Winston bowed. "I will, my lord."

Markus stepped back without further comment.

Celeste moved forward.

"Since you’re entering the Crucible, the recruitment rules prevent me from making any formal approach before then."

She studied him for a moment. "But make sure you pick the Lunar Wolves when it’s done."

Winston said nothing. Celeste didn’t seem to require a response. She turned instead toward the figure who had been standing quietly behind Winston since the conversation began.

Zelda blinked as the guild master’s attention landed on her directly — a demigod had noticed her.

"You as well, I imagine you’re entering the Crucible?"

Zelda bowed quickly.

"Yes, my lord."

Celeste studied her for a moment. Zelda was an outlier too — a Fortunate who had awakened a Sacred class, organized a survival camp that kept ninety-five percent of the gate’s occupants alive, and had done it at eighteen years old with three days of class holder experience.

Under any other circumstances, that would have been the most remarkable story of the First Entry season.

Winston existed in the same conversation. And Winston had defeated a Tier Four guardian.

Zelda understood, without needing it explained, exactly where she stood in terms of the attention in this particular crowd.

She had understood it since they stepped through the gate.

As for Freya she felt her father’s gaze on her and her mind went somewhere it shouldn’t have.

’Is he disappointed?’

She looked at Winston and Zelda standing beside her and the thought built on itself before she could stop it.

Winston had defeated a Tier Four guardian solo. Zelda had organized a survival operation that kept ninety-five percent of the gate’s population alive with three days of class holder experience and no prior preparation.

Freya had fought well. She had contributed.
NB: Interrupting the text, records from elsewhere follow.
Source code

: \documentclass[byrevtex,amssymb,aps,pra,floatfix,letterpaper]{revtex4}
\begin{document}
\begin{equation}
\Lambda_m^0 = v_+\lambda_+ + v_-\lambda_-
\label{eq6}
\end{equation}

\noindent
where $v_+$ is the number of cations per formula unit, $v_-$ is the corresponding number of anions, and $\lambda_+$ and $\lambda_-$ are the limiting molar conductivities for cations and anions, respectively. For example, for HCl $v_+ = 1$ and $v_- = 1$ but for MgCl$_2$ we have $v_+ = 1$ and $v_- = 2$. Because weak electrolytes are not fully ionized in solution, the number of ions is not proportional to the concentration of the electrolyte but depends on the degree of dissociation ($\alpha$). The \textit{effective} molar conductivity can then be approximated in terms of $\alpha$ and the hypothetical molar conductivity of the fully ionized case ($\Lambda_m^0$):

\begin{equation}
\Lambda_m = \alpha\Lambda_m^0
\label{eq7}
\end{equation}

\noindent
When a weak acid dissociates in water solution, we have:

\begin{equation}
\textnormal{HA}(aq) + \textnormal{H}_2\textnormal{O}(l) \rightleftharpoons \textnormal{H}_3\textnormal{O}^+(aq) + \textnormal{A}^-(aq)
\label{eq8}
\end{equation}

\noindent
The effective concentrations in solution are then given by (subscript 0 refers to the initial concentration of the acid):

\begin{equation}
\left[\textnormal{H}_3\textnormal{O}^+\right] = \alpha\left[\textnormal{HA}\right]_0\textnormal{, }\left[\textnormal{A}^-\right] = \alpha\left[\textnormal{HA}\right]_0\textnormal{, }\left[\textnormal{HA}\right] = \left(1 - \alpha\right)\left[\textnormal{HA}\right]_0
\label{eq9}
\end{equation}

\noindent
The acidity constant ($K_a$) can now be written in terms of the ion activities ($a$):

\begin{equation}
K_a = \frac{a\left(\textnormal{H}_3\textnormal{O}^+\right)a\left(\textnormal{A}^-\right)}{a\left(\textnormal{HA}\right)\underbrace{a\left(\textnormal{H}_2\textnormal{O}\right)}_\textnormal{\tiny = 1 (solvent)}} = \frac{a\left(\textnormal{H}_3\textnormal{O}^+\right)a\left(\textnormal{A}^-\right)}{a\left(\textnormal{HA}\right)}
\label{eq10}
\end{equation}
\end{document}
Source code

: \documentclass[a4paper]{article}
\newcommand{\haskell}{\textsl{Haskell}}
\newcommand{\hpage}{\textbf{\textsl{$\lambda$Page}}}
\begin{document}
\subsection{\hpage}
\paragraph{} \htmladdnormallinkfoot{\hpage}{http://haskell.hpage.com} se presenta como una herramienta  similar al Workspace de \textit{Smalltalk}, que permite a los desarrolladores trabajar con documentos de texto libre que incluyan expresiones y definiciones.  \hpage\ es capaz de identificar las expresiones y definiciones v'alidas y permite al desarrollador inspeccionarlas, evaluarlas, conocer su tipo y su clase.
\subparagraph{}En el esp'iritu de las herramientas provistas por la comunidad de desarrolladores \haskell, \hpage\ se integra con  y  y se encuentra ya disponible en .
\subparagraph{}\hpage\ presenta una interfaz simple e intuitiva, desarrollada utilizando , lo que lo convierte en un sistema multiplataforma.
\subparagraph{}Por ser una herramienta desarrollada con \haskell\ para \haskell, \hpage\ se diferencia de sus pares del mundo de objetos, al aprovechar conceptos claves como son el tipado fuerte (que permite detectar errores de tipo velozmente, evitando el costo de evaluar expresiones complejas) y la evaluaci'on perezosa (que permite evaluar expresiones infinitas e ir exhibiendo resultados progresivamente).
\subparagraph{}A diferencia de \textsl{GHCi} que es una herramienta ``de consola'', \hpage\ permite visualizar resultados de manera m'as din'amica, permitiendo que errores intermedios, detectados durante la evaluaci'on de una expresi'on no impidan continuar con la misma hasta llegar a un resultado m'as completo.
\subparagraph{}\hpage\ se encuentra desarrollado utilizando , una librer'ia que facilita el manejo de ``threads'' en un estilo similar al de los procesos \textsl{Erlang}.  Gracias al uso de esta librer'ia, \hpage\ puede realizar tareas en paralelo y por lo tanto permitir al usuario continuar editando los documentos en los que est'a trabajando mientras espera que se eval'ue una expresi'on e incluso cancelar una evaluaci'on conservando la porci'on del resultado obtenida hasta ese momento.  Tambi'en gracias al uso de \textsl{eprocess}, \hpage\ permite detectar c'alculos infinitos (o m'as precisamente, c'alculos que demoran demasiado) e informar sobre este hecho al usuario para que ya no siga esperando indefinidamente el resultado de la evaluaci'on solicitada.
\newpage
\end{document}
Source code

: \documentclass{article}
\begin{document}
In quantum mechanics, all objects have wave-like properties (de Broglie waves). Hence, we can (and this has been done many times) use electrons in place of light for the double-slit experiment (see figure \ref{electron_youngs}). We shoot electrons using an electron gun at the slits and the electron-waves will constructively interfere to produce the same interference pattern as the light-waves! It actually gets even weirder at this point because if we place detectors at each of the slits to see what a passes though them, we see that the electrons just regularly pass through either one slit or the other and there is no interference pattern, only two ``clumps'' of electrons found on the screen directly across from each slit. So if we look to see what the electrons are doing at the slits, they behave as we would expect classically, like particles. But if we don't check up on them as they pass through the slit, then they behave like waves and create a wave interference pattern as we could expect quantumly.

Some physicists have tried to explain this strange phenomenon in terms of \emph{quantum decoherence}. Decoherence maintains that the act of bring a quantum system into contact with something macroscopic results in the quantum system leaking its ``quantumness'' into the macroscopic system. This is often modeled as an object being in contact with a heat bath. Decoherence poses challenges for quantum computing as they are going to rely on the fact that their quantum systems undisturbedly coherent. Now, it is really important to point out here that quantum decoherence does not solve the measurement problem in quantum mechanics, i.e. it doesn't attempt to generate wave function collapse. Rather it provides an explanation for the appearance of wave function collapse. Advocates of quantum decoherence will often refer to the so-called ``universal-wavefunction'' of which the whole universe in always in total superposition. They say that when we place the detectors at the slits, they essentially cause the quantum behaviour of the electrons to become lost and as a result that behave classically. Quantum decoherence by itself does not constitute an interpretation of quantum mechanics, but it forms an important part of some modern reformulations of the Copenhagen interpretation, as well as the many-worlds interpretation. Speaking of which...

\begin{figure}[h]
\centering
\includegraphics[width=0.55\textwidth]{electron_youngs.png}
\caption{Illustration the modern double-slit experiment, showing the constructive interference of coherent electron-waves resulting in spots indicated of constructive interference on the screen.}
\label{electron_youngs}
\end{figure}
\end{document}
But standing next to what these two had accomplished, her role in the gate felt closer to supporting cast than protagonist.
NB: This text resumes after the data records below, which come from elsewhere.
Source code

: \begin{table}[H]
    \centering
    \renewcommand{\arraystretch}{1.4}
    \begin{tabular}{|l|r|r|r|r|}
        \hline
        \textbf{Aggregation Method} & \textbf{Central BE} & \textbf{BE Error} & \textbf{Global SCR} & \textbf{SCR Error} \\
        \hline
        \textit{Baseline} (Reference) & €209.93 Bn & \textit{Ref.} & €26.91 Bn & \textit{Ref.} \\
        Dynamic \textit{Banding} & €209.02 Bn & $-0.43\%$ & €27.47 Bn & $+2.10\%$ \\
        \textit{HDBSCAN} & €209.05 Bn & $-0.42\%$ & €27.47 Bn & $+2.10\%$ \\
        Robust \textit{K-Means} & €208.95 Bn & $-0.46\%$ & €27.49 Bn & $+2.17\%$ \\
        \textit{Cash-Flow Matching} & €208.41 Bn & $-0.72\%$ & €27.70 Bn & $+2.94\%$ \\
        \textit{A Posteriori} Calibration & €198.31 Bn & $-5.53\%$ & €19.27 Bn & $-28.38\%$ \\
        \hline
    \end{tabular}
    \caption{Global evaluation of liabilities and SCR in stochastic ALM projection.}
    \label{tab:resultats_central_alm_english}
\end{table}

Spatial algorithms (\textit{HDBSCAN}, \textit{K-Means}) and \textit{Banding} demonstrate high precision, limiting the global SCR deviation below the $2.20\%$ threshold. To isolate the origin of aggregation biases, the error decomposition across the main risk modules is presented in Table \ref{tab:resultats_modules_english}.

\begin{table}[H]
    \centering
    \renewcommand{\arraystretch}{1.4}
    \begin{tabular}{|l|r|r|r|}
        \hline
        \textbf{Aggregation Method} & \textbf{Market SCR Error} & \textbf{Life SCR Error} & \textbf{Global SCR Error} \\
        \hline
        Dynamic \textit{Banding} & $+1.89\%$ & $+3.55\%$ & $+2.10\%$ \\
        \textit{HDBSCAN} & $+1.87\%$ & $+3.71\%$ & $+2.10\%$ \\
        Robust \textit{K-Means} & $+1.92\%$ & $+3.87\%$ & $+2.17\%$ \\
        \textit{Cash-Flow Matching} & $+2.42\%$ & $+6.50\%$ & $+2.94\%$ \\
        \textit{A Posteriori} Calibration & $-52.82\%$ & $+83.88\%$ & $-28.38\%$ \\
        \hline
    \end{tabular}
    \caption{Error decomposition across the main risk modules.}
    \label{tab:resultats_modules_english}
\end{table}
She clenched her fist slightly and kept her face still.

She was overthinking. She knew that. But knowing it didn’t make it stop.

Richard, for his part, wasn’t thinking about disappointment at all. He had been working through the logistics of a different problem, and Freya had just handed him the solution without realizing it.

He turned to Winston.

"Given that you and my daughter spent three days working together, you’re already familiar with each other’s capabilities. Training together ahead of the Crucible would be mutually beneficial." A brief pause. "You’re welcome to use Valerian facilities."

Winston looked at him and bowed.

"Thank you for the offer. I’d like to accept...but I’d ask that one more person be included."

Richard’s eyes moved to Zelda. He smiled — the first genuine expression he’d produced since the conversation started. "Of course."

Markus and Celeste both went very still.

The Crucible rules were specific.

No agency or organization could approach a participating initiate for formal recruitment purposes during the pre-Crucible period.

It was designed to keep the stage level. Neither of them could use training arrangements as a bridge to Winston without violating the spirit of those rules.

Richard had an excuse they didn’t. His daughter. A pre-existing relationship that gave him legitimate reason for proximity.

It wasn’t recruitment, it was family hospitality extended to his daughter’s associates.

The gap between the three demigods had just opened considerably, and both Celeste and Markus knew it.